**What to produce**
Find the string "under" in the data, and copy out each line that has it.

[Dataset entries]

╭──

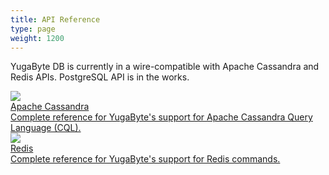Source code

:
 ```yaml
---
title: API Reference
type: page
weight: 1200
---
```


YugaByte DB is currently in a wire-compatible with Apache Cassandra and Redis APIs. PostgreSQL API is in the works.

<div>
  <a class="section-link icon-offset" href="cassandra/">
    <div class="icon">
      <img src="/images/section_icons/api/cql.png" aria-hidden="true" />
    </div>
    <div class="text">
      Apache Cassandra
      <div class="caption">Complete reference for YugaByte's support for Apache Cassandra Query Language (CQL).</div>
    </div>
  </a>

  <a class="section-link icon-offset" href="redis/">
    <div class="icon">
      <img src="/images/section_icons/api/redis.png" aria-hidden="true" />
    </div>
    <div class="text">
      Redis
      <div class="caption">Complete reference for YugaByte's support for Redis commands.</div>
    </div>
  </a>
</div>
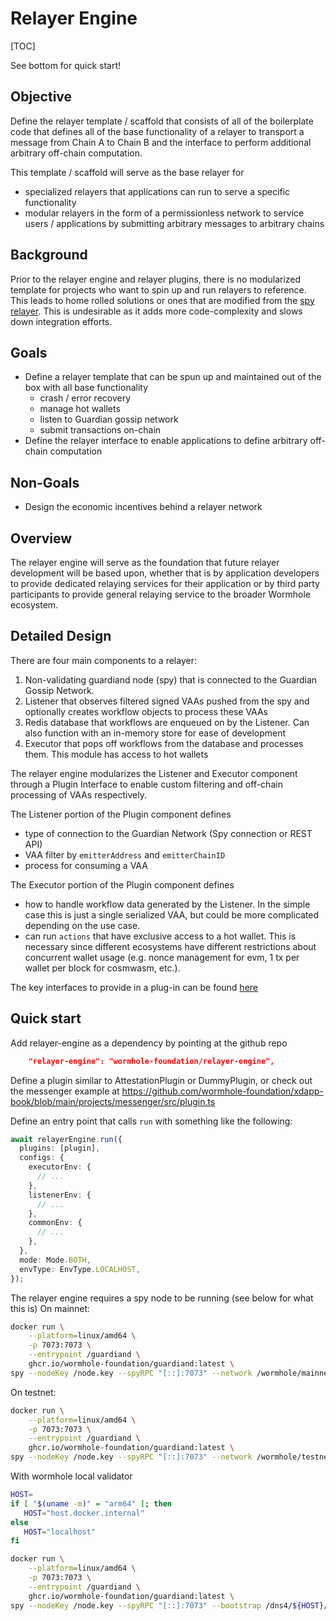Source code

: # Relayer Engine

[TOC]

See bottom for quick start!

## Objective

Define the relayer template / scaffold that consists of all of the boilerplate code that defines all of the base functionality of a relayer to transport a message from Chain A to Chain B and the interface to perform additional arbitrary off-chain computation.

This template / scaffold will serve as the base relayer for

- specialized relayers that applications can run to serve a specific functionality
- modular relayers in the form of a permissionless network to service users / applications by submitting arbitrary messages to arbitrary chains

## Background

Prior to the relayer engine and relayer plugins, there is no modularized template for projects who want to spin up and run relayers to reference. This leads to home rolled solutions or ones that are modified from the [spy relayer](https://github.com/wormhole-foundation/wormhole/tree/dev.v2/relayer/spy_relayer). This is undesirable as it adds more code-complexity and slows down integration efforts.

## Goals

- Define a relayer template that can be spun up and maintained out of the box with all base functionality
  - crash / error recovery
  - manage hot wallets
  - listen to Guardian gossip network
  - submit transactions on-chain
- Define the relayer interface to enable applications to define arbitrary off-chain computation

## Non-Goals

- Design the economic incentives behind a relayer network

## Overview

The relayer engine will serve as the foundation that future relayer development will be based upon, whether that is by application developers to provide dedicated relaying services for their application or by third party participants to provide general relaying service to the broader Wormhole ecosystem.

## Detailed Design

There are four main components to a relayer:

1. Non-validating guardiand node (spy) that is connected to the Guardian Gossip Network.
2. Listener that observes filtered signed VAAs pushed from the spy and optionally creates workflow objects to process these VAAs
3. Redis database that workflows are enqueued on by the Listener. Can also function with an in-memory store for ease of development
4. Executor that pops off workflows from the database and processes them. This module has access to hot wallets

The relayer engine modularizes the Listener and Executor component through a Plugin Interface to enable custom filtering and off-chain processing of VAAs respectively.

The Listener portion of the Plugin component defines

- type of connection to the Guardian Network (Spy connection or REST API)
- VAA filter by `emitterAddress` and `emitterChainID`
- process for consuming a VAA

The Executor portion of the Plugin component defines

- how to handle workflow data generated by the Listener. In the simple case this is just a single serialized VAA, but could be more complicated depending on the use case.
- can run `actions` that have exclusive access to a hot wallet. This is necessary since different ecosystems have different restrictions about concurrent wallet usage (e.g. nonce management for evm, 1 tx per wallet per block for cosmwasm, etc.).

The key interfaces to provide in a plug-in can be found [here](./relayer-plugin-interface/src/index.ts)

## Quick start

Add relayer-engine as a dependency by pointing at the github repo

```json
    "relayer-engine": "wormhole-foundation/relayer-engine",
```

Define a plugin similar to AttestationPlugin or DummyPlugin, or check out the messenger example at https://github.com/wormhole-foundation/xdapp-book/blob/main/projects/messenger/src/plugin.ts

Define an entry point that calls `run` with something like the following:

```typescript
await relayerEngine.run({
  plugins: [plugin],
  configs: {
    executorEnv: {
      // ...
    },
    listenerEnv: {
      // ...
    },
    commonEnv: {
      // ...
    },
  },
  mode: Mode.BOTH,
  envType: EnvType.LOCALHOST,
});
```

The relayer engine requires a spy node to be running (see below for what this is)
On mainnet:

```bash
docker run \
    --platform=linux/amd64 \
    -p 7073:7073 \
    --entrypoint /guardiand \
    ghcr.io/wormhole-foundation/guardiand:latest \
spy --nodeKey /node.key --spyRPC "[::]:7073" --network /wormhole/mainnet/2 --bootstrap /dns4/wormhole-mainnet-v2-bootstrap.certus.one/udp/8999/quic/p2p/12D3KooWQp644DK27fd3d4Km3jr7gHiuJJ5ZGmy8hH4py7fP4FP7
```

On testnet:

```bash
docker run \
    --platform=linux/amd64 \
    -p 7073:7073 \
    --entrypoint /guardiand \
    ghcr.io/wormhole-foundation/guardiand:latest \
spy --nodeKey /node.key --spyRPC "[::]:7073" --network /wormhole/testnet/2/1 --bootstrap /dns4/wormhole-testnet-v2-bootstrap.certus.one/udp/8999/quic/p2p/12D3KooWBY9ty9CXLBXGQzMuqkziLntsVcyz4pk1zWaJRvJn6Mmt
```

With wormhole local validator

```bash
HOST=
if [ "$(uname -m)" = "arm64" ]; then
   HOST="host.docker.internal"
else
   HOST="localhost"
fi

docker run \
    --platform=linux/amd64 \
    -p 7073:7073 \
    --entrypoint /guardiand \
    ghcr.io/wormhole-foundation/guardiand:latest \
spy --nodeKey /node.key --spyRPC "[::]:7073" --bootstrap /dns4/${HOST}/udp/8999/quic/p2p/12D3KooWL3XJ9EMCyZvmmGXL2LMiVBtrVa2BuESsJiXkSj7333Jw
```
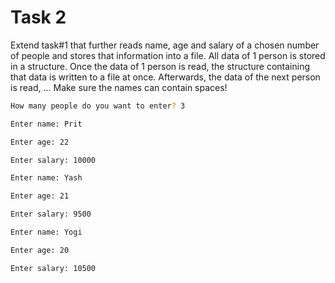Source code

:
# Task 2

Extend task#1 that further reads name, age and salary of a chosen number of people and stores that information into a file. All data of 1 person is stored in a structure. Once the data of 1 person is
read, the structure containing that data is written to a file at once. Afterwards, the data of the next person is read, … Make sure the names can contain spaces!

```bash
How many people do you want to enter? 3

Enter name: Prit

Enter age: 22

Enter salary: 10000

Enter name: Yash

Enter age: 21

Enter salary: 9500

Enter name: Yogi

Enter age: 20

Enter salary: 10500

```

╰──
╭──

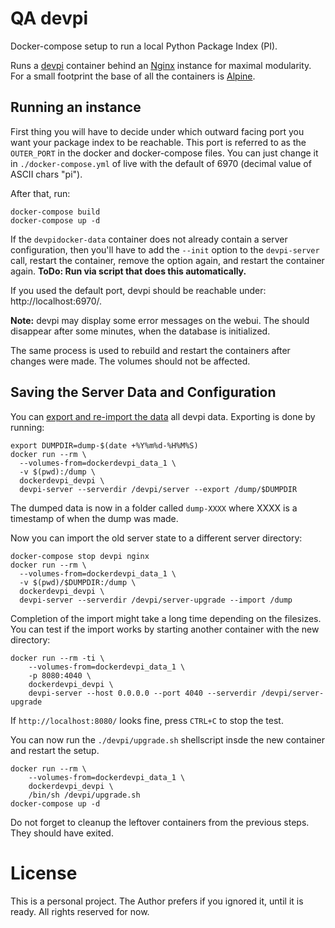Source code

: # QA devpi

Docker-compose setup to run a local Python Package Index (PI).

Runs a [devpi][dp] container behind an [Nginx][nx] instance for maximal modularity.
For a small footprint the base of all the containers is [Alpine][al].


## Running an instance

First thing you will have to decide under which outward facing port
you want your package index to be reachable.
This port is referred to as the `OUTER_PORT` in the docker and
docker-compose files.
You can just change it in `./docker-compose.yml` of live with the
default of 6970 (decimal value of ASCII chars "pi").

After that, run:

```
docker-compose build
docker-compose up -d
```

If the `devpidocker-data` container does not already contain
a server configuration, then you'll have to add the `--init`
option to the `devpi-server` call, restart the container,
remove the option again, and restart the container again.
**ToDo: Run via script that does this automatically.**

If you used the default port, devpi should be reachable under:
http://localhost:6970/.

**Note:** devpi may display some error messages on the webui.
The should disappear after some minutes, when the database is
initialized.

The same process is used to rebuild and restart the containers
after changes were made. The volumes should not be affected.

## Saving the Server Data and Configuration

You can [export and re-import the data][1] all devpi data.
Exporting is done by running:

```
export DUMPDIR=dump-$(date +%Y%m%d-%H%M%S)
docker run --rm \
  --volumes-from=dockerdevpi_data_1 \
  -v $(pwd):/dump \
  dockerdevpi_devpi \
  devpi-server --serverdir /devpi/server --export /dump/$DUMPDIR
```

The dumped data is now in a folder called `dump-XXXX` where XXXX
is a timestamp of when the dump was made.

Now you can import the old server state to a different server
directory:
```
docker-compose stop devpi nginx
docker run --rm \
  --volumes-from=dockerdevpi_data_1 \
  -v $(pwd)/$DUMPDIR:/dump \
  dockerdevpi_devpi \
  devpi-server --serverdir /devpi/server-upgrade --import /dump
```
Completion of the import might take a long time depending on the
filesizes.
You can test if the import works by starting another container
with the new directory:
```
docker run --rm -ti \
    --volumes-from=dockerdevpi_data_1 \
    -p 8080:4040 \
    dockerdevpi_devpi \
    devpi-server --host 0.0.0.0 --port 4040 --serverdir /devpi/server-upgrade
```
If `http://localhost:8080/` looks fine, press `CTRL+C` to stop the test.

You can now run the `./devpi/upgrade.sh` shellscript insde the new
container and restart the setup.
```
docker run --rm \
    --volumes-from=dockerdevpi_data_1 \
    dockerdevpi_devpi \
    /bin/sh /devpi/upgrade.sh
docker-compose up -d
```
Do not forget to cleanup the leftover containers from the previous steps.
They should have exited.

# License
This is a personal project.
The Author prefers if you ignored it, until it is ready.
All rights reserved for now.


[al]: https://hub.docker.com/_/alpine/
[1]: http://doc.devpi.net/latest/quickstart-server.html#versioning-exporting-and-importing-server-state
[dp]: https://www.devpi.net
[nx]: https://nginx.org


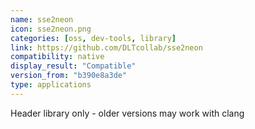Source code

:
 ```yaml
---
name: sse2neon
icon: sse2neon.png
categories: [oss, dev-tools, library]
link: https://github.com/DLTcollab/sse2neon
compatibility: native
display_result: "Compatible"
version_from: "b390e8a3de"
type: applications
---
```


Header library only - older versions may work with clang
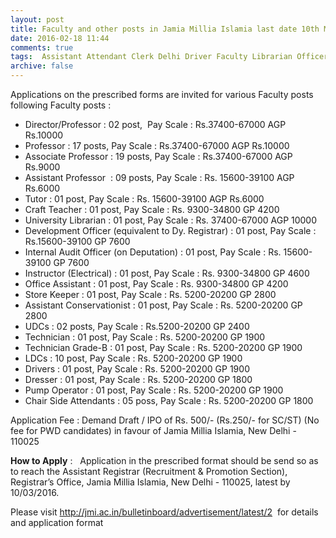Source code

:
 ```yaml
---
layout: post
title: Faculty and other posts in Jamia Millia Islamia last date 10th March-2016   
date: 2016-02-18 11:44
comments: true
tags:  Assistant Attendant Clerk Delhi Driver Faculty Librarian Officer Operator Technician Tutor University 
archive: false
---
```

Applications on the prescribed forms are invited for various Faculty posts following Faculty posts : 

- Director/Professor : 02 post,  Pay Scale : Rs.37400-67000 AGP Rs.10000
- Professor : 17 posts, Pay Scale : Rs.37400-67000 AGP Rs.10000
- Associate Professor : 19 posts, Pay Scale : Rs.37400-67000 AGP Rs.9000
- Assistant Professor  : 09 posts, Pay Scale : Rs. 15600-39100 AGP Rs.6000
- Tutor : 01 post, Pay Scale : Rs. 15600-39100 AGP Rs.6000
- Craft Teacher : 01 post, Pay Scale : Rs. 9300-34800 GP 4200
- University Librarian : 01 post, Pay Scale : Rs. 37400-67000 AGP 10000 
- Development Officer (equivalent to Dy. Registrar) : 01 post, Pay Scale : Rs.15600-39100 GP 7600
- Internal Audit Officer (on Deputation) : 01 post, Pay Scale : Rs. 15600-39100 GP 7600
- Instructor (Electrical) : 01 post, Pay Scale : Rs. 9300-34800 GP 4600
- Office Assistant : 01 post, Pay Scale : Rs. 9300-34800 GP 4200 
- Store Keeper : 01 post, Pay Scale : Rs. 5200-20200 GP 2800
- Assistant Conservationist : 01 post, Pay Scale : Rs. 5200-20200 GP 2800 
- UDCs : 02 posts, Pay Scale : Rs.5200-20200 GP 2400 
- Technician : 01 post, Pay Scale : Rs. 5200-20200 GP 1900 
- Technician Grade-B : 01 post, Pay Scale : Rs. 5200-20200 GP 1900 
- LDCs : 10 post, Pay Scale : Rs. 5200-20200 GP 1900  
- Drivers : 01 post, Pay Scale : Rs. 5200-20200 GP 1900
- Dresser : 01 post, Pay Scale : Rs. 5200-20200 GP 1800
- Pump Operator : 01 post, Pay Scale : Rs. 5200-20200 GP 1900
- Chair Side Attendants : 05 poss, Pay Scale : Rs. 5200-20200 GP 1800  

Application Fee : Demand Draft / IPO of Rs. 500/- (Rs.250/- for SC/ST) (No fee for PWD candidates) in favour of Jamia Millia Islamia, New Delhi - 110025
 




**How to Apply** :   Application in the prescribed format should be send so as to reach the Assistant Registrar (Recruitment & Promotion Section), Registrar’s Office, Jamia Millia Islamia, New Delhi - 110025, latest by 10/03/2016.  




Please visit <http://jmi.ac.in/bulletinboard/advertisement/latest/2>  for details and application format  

╰──
╭──

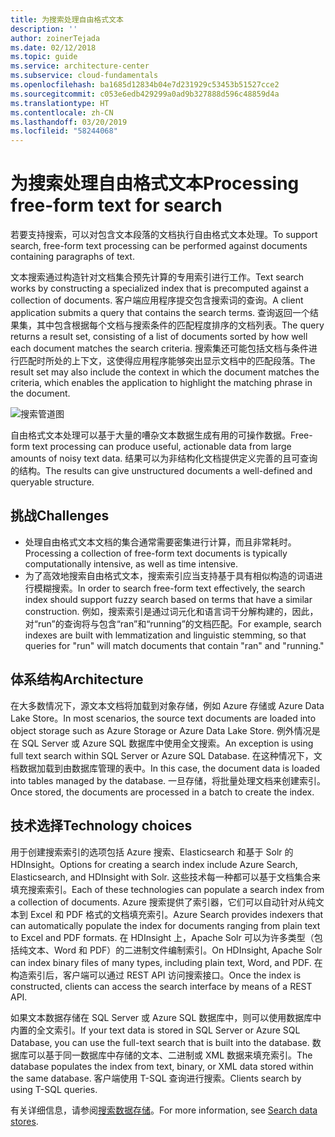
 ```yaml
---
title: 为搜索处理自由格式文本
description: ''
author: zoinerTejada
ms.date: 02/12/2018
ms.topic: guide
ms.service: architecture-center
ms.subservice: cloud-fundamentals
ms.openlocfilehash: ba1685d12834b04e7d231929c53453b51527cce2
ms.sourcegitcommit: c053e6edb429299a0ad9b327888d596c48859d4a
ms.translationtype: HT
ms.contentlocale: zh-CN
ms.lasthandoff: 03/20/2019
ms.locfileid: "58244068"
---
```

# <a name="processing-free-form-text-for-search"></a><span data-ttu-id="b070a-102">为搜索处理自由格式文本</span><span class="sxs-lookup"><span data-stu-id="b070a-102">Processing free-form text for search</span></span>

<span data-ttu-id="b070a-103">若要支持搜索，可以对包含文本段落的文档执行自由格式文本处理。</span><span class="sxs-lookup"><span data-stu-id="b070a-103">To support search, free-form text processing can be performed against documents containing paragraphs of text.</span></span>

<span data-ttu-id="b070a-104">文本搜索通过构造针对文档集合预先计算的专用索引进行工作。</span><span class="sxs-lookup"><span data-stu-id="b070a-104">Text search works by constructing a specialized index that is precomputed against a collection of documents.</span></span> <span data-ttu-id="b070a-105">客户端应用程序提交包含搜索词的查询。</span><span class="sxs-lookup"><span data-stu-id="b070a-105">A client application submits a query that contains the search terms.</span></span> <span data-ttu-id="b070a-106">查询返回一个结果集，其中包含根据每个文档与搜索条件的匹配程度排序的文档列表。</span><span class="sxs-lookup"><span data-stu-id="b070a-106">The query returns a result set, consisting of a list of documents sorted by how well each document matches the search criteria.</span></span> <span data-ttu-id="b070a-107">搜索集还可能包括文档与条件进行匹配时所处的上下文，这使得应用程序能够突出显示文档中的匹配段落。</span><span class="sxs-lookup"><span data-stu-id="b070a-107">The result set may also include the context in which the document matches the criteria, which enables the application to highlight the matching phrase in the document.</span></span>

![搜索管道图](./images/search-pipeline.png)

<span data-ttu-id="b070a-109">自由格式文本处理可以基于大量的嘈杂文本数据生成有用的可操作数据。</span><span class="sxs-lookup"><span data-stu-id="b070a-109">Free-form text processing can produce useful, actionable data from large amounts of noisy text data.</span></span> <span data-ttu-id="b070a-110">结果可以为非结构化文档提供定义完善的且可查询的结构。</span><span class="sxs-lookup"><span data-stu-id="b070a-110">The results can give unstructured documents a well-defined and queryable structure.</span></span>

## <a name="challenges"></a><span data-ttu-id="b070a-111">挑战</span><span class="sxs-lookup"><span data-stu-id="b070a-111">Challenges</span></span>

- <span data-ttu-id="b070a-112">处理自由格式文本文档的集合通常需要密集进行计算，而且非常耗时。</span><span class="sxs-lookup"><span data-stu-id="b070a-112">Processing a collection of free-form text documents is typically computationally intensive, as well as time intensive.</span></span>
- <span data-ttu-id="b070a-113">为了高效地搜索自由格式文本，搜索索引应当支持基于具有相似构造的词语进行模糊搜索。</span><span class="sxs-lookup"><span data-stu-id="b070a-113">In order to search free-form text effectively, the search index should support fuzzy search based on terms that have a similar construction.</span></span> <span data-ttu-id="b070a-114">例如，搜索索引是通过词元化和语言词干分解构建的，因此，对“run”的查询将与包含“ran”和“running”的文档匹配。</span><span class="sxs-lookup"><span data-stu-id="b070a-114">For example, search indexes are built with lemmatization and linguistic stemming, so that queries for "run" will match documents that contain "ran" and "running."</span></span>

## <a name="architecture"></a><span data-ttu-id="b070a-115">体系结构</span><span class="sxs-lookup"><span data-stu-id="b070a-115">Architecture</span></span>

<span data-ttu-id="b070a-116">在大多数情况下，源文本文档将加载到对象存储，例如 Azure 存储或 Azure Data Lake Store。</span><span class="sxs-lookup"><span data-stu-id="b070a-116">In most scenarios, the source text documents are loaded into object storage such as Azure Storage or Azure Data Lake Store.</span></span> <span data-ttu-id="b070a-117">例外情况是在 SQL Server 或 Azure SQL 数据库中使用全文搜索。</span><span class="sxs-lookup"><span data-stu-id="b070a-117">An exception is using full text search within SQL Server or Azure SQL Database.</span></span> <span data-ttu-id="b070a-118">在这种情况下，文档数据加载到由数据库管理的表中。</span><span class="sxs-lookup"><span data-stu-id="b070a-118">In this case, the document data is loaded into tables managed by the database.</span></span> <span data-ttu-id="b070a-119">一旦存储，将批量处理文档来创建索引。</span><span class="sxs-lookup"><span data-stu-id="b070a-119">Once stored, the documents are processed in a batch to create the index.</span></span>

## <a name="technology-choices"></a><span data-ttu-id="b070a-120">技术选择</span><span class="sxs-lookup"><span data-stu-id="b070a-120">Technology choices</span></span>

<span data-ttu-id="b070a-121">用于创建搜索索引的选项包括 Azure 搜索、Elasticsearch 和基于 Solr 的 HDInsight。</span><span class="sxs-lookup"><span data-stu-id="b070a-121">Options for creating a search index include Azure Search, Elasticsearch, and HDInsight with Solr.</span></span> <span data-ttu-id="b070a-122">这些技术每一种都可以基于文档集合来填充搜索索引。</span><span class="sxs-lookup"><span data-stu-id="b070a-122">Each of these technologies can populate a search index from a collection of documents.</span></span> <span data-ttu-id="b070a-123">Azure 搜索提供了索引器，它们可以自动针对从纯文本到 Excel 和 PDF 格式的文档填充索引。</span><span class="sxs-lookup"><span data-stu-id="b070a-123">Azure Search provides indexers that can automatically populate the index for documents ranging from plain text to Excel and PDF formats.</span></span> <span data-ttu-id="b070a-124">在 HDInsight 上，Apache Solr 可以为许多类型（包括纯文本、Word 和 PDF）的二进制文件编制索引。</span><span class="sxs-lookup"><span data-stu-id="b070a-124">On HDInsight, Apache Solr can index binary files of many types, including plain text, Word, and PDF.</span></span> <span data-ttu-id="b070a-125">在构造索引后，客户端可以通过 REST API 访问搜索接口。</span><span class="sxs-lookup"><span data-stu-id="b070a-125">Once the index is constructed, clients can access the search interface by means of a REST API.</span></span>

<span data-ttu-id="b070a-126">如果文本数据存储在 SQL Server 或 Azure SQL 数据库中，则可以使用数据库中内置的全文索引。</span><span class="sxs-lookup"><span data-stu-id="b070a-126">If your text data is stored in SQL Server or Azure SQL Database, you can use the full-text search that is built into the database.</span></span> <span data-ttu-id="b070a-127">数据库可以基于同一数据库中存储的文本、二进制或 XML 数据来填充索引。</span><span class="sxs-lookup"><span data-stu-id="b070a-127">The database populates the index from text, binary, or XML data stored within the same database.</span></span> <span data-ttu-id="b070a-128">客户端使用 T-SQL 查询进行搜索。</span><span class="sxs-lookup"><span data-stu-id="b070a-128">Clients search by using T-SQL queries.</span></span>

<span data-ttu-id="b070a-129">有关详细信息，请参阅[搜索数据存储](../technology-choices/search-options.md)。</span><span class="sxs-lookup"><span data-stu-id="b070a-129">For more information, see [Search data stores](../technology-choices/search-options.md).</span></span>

╰──

**Task output**
First thing you will have to decide under which outward facing port
If you used the default port, devpi should be reachable under:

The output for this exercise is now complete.